Abstract

AbstractThis paper describes a static diagnostic load testing and measurement campaign of a reinforced concrete road bridge in Amsterdam. We consider 29 vertical translation sensors and 37 strain sensors. Multiple Bayesian parameter estimations are performed to estimate two structural and two load parameters of a three‐dimensional finite element (FE) model. The structural parameters are the concrete elastic modulus of the deck and the rotational spring stiffness at the piers. The load (truck) parameters are the load mass and position, which are estimated from separate measurements. We found that estimating (updating) the two selected structural parameters considerably improves the vertical translation model prediction accuracy over the FE model that was built before the measurement campaign, that is, the R2 score increases from 0.90 to 0.98. Moreover, the load (truck) mass and position parameters can be estimated with high accuracy and high precision.

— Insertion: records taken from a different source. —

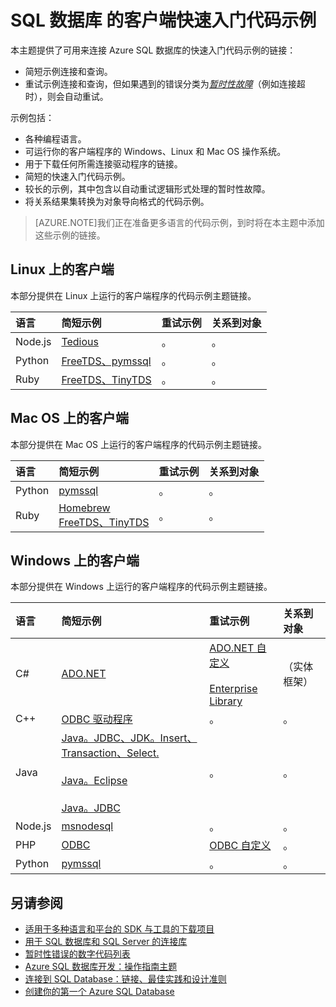 ﻿<properties 
	pageTitle="SQL 数据库的客户端快速入门代码示例 | Windows Azure" 
	description="提供 Node.js on Linux、Python on Mac OS、Java 和 Windows、Enterprise Library 和其他许多平台上的 Azure SQL 数据库客户端的代码示例与驱动程序。"
	services="sql-database" 
	documentationCenter="" 
	authors="MightyPen" 
	manager="jeffreyg" 
	editor=""/>


<tags 
	ms.service="sql-database" 
	ms.date="08/04/2015" 
	wacn.date="09/15/2015"/>


# SQL 数据库 的客户端快速入门代码示例


本主题提供了可用来连接 Azure SQL 数据库的快速入门代码示例的链接：


- 简短示例连接和查询。
- 重试示例连接和查询，但如果遇到的错误分类为[*暂时性故障*](/documentation/articles/sql-database-develop-error-messages#bkmk_connection_errors)（例如连接超时），则会自动重试。


示例包括：


- 各种编程语言。
- 可运行你的客户端程序的 Windows、Linux 和 Mac OS 操作系统。
- 用于下载任何所需连接驱动程序的链接。
- 简短的快速入门代码示例。
- 较长的示例，其中包含以自动重试逻辑形式处理的暂时性故障。
- 将关系结果集转换为对象导向格式的代码示例。


> [AZURE.NOTE]我们正在准备更多语言的代码示例，到时将在本主题中添加这些示例的链接。


## Linux 上的客户端


本部分提供在 Linux 上运行的客户端程序的代码示例主题链接。


| 语言 | 简短示例 | 重试示例 | 关系到对象 |
| :-- | :-- | :-- | :-- |
| Node.js | [Tedious](/documentation/articles/sql-database-develop-nodejs-simple-linux) | 。 | 。 |
| Python | [FreeTDS、pymssql](/documentation/articles/sql-database-develop-python-simple-unbutu-linux) | 。 | 。 |
| Ruby | [FreeTDS、TinyTDS](/documentation/articles/sql-database-develop-ruby-simple-linux) | 。 | 。 |


## Mac OS 上的客户端


本部分提供在 Mac OS 上运行的客户端程序的代码示例主题链接。


| 语言 | 简短示例 | 重试示例 | 关系到对象 |
| :-- | :-- | :-- | :-- |
| Python | [pymssql](/documentation/articles/sql-database-develop-python-simple-mac-osx) | 。 | 。 |
| Ruby | [Homebrew<br/>FreeTDS、TinyTDS](/documentation/articles/sql-database-develop-ruby-simple-mac-osx) | 。 | 。 |


## Windows 上的客户端


本部分提供在 Windows 上运行的客户端程序的代码示例主题链接。


| 语言 | 简短示例 | 重试示例 | 关系到对象 |
| :-- | :-- | :-- | :-- |
| C# | [ADO.NET](/documentation/articles/sql-database-develop-dotnet-simple) | [ADO.NET 自定义](/documentation/articles/sql-database-develop-csharp-retry-windows)<br/><br/>[Enterprise Library](/documentation/articles/sql-database-develop-entlib-csharp-retry-windows) | （实体框架） |
| C++ | [ODBC 驱动程序](http://msdn.microsoft.com/zh-cn/library/azure/hh974312.aspx) | 。 | 。 |
| Java | [Java。JDBC、JDK。Insert、Transaction、Select.](/documentation/articles/sql-database-develop-java-simple-windows)<br/><br/>[Java。Eclipse](/documentation/articles/sql-data-java-how-to-use-sql-database)<br/><br/>[Java。JDBC](http://msdn.microsoft.com/zh-cn/library/azure/gg715284.aspx) | 。 | 。 |
| Node.js | [msnodesql](/documentation/articles/sql-database-develop-nodejs-simple-windows) | 。 | 。 |
| PHP | [ODBC](/documentation/articles/sql-database-develop-php-simple-windows) | [ODBC 自定义](/documentation/articles/sql-database-develop-php-retry-windows) | 。 |
| Python | [pymssql](/documentation/articles/sql-database-develop-python-simple-windows) | 。 | 。 |


## 另请参阅


- [适用于多种语言和平台的 SDK 与工具的下载项目](http://azure.microsoft.com/ZH-CN/downloads/#cmd-line-tools)
- [用于 SQL 数据库和 SQL Server 的连接库](/documentation/articles/sql-database-libraries)
- [暂时性错误的数字代码列表](/documentation/articles/sql-database-develop-error-messages#bkmk_connection_errors)<br/>
- [Azure SQL 数据库开发：操作指南主题](https://msdn.microsoft.com/zh-CN/library/azure/ee621787.aspx)
- [连接到 SQL Database：链接、最佳实践和设计准则](/documentation/articles/sql-database-connect-central-recommendations)
- [创建你的第一个 Azure SQL Database](/documentation/articles/sql-database-get-started)

<!---HONumber=69-->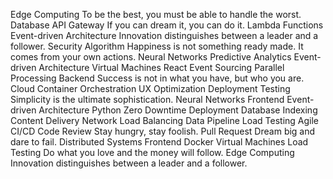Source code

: Edge Computing To be the best, you must be able to handle the worst. Database API Gateway If you can dream it, you can do it. Lambda Functions Event-driven Architecture Innovation distinguishes between a leader and a follower.
Security Algorithm Happiness is not something ready made. It comes from your own actions. Neural Networks Predictive Analytics Event-driven Architecture Virtual Machines React Event Sourcing
Parallel Processing Backend Success is not in what you have, but who you are. Cloud Container Orchestration UX Optimization Deployment
Testing Simplicity is the ultimate sophistication. Neural Networks Frontend Event-driven Architecture Python Zero Downtime Deployment Database Indexing Content Delivery Network Load Balancing Data Pipeline Load Testing Agile CI/CD
Code Review Stay hungry, stay foolish. Pull Request Dream big and dare to fail. Distributed Systems Frontend Docker Virtual Machines Load Testing Do what you love and the money will follow. Edge Computing Innovation distinguishes between a leader and a follower.
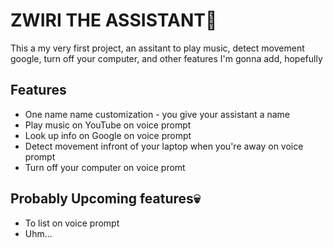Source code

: # ZWIRI THE ASSISTANT🤖

This a my very first project, an assitant to play music, detect movement google, turn off your computer, and other features I'm gonna add, hopefully

## Features
- One name name customization - you give your assistant a name
- Play music on YouTube on voice prompt
- Look up info on Google on voice prompt
- Detect movement infront of your laptop when you're away on voice prompt
- Turn off your computer on voice promt

## **Probably** Upcoming features💀
- To list on voice prompt
- Uhm...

When all measurements are used, the load mass and position are estimated with an error, respectively, less than 1.5 tonnes and 0.5 m with respect to the ground truth. On the negative side: when only certain strain measurements are used, the 90% posterior credible interval is about 3 m and 10 tonnes off the ground truth. Although the results are promising, they are restricted to the considered case and, more importantly, to operational loading conditions where the loading is well controlled. All data, models, and code are freely available upon request.